Leukocytes in your urine is often sign of a urinary tract infection (UTI). Leukocytes are simply white blood cells and are diagnosed with a urinalysis. They are there to fight off the bacteria that have caused the infection. The infection that caused the leukocytes to be there in the first place can be treated with antibiotics for about a week's time, clearing the infection up, thus allowing the white blood cells to vacate your kidneys and urine.
There are a few different types of urinary tract infections that can cause leukocytes to be in your urine. Kidney infections, urethritis and cystitus are the three most common urinary tract infections. Normal leukocyte levels in your urine usually are around 0-10 lev/vl and when they approach and exceed 20 lev/vl there is a definite issue. They are there to fight off infection, which is a good thing. The bad thing is diagnosing the infection and figuring out what caused it.
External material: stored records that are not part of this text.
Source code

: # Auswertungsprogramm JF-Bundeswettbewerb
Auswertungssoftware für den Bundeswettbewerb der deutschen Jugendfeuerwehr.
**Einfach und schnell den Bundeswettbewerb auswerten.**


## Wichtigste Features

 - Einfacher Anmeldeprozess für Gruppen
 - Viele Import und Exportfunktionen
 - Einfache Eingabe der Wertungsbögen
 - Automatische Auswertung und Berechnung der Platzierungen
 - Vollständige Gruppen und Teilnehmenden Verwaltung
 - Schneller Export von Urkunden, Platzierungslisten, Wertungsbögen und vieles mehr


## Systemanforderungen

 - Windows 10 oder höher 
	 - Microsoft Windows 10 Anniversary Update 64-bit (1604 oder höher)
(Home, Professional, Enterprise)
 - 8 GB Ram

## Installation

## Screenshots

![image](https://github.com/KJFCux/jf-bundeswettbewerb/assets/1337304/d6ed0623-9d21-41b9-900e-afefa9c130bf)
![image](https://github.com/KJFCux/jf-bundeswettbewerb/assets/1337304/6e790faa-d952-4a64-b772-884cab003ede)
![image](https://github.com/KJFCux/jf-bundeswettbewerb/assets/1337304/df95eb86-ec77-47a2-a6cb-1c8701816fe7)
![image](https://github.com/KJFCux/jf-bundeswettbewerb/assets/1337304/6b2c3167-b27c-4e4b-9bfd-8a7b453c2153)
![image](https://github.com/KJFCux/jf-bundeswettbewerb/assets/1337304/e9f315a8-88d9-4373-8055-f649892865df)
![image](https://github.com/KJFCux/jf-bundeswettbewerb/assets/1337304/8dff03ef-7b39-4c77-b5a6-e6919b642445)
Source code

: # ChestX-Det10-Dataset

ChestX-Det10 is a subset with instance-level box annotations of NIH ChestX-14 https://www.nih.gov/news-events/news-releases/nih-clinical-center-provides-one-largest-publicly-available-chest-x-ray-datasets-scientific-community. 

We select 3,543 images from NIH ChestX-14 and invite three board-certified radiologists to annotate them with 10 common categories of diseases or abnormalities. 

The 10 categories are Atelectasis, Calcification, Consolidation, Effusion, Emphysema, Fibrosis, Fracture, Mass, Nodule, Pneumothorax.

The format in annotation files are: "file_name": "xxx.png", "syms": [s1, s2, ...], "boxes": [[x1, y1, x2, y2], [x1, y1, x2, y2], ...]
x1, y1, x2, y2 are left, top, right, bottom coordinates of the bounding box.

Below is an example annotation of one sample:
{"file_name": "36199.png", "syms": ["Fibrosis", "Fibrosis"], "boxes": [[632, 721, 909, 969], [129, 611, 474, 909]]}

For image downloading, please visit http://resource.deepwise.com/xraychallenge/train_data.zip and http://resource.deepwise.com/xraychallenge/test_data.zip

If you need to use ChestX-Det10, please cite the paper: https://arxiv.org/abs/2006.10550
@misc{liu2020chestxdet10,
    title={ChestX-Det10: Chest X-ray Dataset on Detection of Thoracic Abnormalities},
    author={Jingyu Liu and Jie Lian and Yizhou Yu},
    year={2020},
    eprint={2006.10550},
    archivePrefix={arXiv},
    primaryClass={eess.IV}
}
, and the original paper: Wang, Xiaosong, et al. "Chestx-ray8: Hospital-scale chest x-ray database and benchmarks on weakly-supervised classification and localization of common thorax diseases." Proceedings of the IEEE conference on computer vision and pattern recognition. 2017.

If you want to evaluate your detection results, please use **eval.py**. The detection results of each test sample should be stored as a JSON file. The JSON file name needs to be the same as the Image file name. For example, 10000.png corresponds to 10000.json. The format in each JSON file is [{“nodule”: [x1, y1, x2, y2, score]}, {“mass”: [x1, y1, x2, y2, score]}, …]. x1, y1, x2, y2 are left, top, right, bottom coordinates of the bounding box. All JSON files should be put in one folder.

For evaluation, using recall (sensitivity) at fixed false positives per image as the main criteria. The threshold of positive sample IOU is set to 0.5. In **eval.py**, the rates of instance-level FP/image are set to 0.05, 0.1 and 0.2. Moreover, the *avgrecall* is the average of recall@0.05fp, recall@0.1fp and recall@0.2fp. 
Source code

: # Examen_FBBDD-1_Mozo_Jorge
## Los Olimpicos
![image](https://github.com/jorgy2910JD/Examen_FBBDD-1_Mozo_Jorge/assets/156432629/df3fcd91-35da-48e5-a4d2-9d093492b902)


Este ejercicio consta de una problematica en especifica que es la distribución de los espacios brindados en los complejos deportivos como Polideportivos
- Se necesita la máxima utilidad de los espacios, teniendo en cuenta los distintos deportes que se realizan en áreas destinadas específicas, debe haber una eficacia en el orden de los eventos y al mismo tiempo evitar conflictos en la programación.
Urinary tract infections are caused by a few different things. Intercourse is a common cause. During intercourse, bacteria can sometimes be massaged into the urethra. This bacteria then causes the infection to take hold. Another cause is waiting too long to urinate which causes the bladder to overstretch. The bladder weakens and will not empty all the way. The leftover urine will cause bacteria to form and cause the infection to take place in either the urinary tract or bladder itself. Be aware that sometimes urinary tract infections occur because of pregnancy. So a pregnancy test might be a good idea as well.
Prevention and Treatment
Avoiding these situations, if at all possible, is the only way to avoid urinary tract infections and the presence of extra leukocytes to combat the infection itself. Most women experience urinary tract infections because the causes of them are so many, and with a week's dose of antibiotics, it will clear the infection right up.